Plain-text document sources
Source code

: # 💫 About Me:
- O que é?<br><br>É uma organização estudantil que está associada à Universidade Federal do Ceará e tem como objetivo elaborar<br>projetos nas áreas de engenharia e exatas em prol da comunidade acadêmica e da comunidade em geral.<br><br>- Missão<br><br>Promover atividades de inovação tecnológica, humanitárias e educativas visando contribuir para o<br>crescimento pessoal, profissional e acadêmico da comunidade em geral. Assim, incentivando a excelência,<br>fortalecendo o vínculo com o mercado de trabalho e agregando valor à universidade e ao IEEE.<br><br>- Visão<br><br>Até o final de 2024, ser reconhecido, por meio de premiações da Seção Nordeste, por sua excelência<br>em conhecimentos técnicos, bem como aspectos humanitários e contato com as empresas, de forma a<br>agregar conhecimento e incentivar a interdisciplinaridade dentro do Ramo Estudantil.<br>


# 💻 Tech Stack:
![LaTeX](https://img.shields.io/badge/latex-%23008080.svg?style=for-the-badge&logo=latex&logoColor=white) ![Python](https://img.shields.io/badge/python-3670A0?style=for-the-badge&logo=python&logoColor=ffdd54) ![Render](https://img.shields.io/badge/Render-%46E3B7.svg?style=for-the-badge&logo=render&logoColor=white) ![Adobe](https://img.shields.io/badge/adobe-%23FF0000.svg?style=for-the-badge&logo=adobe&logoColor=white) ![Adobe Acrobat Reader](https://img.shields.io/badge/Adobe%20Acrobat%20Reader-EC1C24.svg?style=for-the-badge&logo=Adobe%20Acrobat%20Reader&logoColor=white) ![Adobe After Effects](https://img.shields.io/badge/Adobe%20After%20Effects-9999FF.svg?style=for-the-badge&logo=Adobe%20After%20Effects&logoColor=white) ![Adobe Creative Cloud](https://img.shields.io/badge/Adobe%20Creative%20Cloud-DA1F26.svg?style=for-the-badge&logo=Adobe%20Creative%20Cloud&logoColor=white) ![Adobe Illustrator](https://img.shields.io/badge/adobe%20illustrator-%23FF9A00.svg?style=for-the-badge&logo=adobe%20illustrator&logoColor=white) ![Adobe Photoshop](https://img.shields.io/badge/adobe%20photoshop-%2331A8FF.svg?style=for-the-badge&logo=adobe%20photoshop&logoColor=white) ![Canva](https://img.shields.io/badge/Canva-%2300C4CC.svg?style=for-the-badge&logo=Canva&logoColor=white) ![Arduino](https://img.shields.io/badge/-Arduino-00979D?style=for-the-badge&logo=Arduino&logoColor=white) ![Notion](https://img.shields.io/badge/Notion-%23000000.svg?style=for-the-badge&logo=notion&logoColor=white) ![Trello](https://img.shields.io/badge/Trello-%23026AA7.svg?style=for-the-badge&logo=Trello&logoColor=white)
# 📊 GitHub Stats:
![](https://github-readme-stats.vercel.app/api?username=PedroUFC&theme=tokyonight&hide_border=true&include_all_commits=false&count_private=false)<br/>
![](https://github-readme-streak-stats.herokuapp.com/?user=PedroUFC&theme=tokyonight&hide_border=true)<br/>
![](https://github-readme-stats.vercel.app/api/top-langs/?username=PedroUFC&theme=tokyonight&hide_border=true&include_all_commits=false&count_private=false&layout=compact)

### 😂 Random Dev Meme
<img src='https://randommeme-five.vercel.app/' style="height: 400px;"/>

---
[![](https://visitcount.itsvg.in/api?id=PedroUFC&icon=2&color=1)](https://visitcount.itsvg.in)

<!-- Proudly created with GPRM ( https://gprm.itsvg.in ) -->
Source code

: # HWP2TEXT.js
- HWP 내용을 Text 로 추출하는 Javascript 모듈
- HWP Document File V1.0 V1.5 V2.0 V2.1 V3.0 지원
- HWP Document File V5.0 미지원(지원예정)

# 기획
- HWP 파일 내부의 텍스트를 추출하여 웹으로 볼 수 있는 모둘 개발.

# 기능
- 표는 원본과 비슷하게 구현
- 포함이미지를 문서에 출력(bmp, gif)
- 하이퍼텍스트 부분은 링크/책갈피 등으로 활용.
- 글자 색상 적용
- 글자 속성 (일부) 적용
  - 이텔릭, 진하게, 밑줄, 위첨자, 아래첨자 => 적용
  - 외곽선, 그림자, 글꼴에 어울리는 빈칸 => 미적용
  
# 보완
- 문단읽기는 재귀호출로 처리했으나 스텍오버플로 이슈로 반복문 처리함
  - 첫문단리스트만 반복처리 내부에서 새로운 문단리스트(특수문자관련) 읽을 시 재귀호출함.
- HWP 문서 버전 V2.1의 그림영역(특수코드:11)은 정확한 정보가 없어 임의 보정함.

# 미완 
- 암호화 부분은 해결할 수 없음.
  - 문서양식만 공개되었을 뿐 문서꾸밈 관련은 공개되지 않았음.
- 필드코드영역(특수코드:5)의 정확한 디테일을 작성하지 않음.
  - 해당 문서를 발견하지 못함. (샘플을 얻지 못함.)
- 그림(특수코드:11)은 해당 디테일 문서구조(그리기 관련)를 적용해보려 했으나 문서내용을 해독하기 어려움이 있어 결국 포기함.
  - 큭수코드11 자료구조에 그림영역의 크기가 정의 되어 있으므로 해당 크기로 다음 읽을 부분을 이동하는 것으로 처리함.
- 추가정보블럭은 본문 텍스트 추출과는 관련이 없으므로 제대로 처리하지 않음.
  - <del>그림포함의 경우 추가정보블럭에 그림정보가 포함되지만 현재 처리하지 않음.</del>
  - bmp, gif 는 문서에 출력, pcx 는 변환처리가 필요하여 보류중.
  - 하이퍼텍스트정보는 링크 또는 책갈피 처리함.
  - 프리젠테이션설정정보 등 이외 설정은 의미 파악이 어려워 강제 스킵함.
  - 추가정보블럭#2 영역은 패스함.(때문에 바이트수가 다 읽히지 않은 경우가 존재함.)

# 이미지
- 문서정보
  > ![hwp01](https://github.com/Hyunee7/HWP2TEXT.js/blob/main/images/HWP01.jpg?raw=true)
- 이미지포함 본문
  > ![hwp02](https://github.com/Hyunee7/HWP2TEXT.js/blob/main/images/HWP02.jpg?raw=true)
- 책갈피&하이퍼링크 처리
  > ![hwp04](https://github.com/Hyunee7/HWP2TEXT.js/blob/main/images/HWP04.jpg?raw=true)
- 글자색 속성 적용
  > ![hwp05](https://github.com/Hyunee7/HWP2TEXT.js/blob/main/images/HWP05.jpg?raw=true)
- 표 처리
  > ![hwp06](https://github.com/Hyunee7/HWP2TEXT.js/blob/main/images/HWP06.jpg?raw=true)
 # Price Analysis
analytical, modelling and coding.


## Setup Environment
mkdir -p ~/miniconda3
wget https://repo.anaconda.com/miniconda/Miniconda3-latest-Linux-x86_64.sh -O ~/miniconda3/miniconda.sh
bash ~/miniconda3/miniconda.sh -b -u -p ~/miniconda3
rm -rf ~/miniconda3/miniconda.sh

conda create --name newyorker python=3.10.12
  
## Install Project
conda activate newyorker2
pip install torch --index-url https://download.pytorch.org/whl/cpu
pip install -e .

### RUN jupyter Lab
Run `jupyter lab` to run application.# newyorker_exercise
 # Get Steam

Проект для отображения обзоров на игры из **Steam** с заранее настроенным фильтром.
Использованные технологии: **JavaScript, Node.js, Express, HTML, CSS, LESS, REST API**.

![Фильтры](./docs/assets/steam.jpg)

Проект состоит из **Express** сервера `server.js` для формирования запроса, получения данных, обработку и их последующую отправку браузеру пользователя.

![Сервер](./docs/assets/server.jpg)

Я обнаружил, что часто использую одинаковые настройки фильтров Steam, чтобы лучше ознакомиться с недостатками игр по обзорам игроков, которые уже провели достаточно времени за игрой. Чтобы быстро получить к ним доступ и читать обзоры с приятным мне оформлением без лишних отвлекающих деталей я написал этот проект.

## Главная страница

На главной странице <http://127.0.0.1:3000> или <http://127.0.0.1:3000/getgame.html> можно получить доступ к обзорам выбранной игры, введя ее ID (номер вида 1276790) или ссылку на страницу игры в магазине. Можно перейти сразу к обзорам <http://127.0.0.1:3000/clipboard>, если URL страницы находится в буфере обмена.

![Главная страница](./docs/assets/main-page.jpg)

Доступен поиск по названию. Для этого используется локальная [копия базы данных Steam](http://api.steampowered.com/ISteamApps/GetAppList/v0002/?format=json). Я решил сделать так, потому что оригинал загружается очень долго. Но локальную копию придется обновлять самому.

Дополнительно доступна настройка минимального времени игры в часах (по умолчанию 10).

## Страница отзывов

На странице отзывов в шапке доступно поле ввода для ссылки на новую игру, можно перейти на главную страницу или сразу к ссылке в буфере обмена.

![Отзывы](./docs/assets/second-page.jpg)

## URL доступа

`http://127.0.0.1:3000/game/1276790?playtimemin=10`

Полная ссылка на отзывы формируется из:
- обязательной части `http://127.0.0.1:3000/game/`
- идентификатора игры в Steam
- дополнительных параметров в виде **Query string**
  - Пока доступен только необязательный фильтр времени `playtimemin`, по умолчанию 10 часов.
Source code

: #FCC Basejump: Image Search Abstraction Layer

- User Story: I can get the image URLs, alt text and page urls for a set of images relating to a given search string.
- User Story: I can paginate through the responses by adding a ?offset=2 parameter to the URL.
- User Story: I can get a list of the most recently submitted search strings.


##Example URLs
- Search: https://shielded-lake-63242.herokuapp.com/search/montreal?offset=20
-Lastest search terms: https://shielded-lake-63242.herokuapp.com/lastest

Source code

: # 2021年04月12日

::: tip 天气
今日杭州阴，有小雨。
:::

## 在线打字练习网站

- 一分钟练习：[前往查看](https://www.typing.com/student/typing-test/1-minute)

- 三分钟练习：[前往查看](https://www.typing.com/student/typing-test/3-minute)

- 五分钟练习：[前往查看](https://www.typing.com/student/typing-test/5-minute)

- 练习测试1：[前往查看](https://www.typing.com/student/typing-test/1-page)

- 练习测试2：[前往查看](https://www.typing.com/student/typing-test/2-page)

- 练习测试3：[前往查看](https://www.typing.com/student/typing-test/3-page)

> **EXERCISE DETAILS**:
Lines holding the word "Express" should be copied from the entries above.

> **WRITTEN RESPONSE**:
Использованные технологии: **JavaScript, Node.js, Express, HTML, CSS, LESS, REST API**.
Проект состоит из **Express** сервера `server.js` для формирования запроса, получения данных, обработку и их последующую отправку браузеру пользователя.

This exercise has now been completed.